The Permian Mass Extinction was not Instantaneous, but was Still Sudden, Geologically: The National Science Foundation (NSF) reports research showing the deadliest mass extinction of all—“The Great Dying” or the Permian-Triassic extinction 252 million years ago at the end of the Permian period, which killed 90 percent of Earth’s marine life—took a long time to do it, and it did it in stages. So, mass extinctions need not be “sudden” events. Thomas Algeo, a geologist at the University of Cincinnati, and 13 colleagues have produced a high-resolution look at the geology of a Permian-Triassic boundary section at Griesbach Creek on Ellesmere Island in the Canadian Arctic. They offer strong evidence that Earth’s biggest mass extinction phased in over hundreds of thousands of years.

http://askwhy.co.uk/dinosauroids/?p=12152

Why did the dinosaurs disappear? New evidence
Most dinosaurs were already under gradual extinction long before a large asteroid fell to Earth about 65 million years ago which became the final blow for them. This conclusion was reached by a new US-German research, shedding more light on one of the biggest enigmas in the history of the world,the extinction of the dinosaurs, a landmark event that paved the way for the prevalence of most mammals and eventually of human. The new study shows that ultimately the extinction of the dinosaurs was not a single, brief event.
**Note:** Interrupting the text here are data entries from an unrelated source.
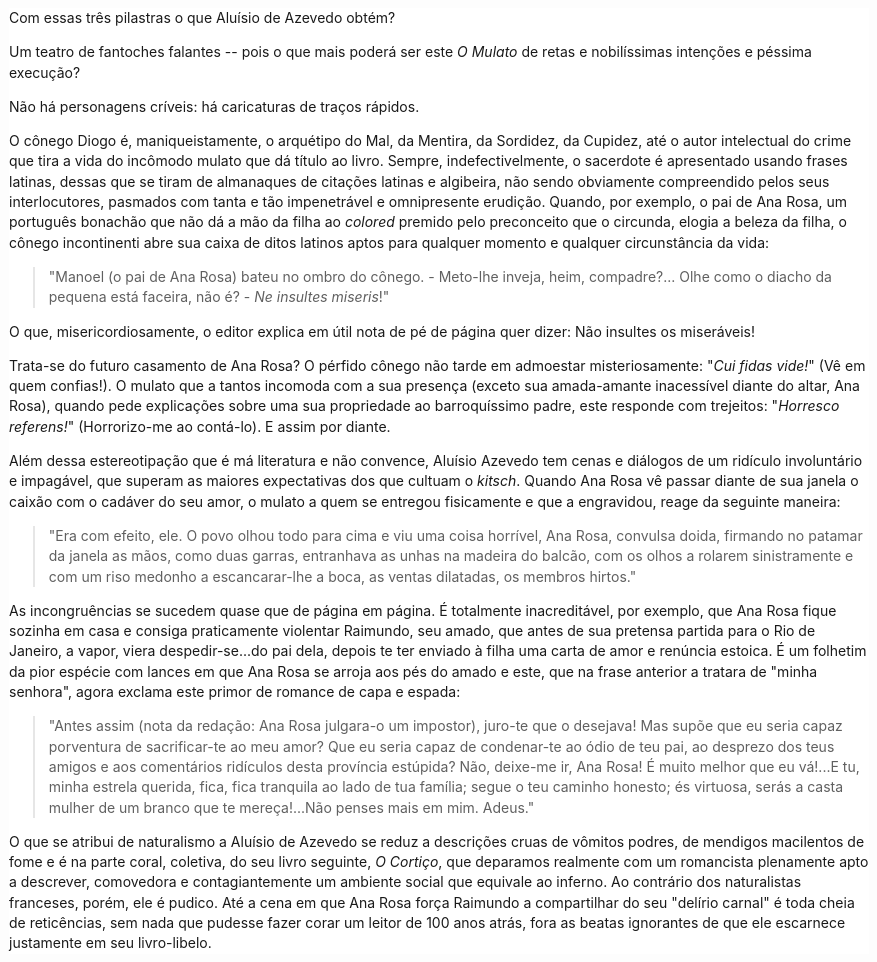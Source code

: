 Com essas três pilastras o que Aluísio de Azevedo obtém?

Um teatro de fantoches falantes -- pois o que mais poderá ser este *O Mulato* de retas e nobilíssimas intenções e péssima execução?

Não há personagens críveis: há caricaturas de traços rápidos.

O cônego Diogo é, maniqueistamente, o arquétipo do Mal, da Mentira, da Sordidez, da Cupidez, até o autor intelectual do crime que tira a vida do incômodo mulato que dá título ao livro. Sempre, indefectivelmente, o sacerdote é apresentado usando frases latinas, dessas que se tiram de almanaques de citações latinas e algibeira, não sendo obviamente compreendido pelos seus interlocutores, pasmados com tanta e tão impenetrável e omnipresente erudição. Quando, por exemplo, o pai de Ana Rosa, um português bonachão que não dá a mão da filha ao *colored* premido pelo preconceito que o circunda, elogia a beleza da filha, o cônego incontinenti abre sua caixa de ditos latinos aptos para qualquer momento e qualquer circunstância da vida:

> "Manoel (o pai de Ana Rosa) bateu no ombro do cônego.
> \- Meto-lhe inveja, heim, compadre?\... Olhe como o diacho da pequena está faceira, não é?
> \- *Ne insultes miseris*!"

O que, misericordiosamente, o editor explica em útil nota de pé de página quer dizer: Não insultes os miseráveis!

Trata-se do futuro casamento de Ana Rosa? O pérfido cônego não tarde em admoestar misteriosamente: "*Cui fidas vide!*" (Vê em quem confias!). O mulato que a tantos incomoda com a sua presença (exceto sua amada-amante inacessível diante do altar, Ana Rosa), quando pede explicações sobre uma sua propriedade ao barroquíssimo padre, este responde com trejeitos: "*Horresco referens!*" (Horrorizo-me ao contá-lo). E assim por diante.

Além dessa estereotipação que é má literatura e não convence, Aluísio Azevedo tem cenas e diálogos de um ridículo involuntário e impagável, que superam as maiores expectativas dos que cultuam o *kitsch*. Quando Ana Rosa vê passar diante de sua janela o caixão com o cadáver do seu amor, o mulato a quem se entregou fisicamente e que a engravidou, reage da seguinte maneira:

> "Era com efeito, ele.
> O povo olhou todo para cima e viu uma coisa horrível, Ana Rosa, convulsa doida, firmando no patamar da janela as mãos, como duas garras, entranhava as unhas na madeira do balcão, com os olhos a rolarem sinistramente e com um riso medonho a escancarar-lhe a boca, as ventas dilatadas, os membros hirtos."

As incongruências se sucedem quase que de página em página. É totalmente inacreditável, por exemplo, que Ana Rosa fique sozinha em casa e consiga praticamente violentar Raimundo, seu amado, que antes de sua pretensa partida para o Rio de Janeiro, a vapor, viera despedir-se\...do pai dela, depois te ter enviado à filha uma carta de amor e renúncia estoica. É um folhetim da pior espécie com lances em que Ana Rosa se arroja aos pés do amado e este, que na frase anterior a tratara de "minha senhora", agora exclama este primor de romance de capa e espada:

> "Antes assim (nota da redação: Ana Rosa julgara-o um impostor), juro-te que o desejava! Mas supõe que eu seria capaz porventura de sacrificar-te ao meu amor? Que eu seria capaz de condenar-te ao ódio de teu pai, ao desprezo dos teus amigos e aos comentários ridículos desta província estúpida? Não, deixe-me ir, Ana Rosa! É muito melhor que eu vá!\...E tu, minha estrela querida, fica, fica tranquila ao lado de tua família; segue o teu caminho honesto; és virtuosa, serás a casta mulher de um branco que te mereça!\...Não penses mais em mim. Adeus."

O que se atribui de naturalismo a Aluísio de Azevedo se reduz a descrições cruas de vômitos podres, de mendigos macilentos de fome e é na parte coral, coletiva, do seu livro seguinte, *O Cortiço*, que deparamos realmente com um romancista plenamente apto a descrever, comovedora e contagiantemente um ambiente social que equivale ao inferno. Ao contrário dos naturalistas franceses, porém, ele é pudico. Até a cena em que Ana Rosa força Raimundo a compartilhar do seu "delírio carnal" é toda cheia de reticências, sem nada que pudesse fazer corar um leitor de 100 anos atrás, fora as beatas ignorantes de que ele escarnece justamente em seu livro-libelo.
http://www.learning-mind.com/why-did-the-dinosaurs-disappear-new-evidence/

Dinosaurs were wiped out by sudden drop in temperatures, not by comet striking the planet, scientists claimed.
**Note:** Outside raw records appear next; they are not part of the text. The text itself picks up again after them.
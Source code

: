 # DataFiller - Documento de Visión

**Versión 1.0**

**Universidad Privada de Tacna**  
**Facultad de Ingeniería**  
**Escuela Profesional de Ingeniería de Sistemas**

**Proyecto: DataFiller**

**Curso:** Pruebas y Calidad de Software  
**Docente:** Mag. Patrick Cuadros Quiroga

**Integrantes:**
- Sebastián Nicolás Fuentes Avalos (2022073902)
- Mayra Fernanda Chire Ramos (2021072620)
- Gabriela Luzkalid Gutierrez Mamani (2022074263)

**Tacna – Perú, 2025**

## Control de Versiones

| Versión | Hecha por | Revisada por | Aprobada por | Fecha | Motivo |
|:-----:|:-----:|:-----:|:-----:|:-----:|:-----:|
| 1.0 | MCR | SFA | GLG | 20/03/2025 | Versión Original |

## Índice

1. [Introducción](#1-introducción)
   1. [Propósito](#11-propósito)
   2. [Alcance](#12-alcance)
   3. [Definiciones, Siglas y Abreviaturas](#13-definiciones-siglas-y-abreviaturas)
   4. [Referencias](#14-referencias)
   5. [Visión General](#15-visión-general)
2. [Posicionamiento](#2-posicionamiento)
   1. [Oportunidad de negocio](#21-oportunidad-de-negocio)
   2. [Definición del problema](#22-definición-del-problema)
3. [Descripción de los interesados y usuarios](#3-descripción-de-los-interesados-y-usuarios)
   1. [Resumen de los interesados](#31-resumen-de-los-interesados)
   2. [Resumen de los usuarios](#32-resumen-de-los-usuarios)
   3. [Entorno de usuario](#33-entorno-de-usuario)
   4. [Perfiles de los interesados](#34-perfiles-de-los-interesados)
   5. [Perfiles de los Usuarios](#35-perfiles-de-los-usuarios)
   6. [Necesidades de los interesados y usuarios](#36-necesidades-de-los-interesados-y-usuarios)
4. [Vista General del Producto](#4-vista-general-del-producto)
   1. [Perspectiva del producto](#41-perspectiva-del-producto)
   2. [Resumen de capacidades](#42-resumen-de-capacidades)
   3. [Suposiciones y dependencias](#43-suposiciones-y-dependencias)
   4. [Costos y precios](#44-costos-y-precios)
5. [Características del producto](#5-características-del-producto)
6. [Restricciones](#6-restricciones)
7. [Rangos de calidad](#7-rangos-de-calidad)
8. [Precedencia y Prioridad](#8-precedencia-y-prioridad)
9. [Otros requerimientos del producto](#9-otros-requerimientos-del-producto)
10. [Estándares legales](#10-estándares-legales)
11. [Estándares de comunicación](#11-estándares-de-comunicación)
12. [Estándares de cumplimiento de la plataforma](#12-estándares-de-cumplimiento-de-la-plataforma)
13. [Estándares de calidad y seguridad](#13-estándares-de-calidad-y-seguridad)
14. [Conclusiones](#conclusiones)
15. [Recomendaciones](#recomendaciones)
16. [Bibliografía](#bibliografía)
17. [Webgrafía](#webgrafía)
http://www.telegraph.co.uk/science/dinosaurs/7624014/Dinosaurs-died-from-sudden-temperature-drop-not-comet-strike-scientists-claim.html
Volcanoes, Not Meteorite, Killed Dinosaurs, New Study Suggests

http://www.huffingtonpost.com/2012/12/08/volcanoes-killed-dinosaurs-india_n_2258395.html

Dinosaurs may not have been killed off by asteroid impact dust blocking out sunlight, a geologist says. Instead, the mass extinction associated with an asteroid impact 65 million years ago might have been caused by soot from global wildfires or sulfuric acid clouds that were a consequence of the collision.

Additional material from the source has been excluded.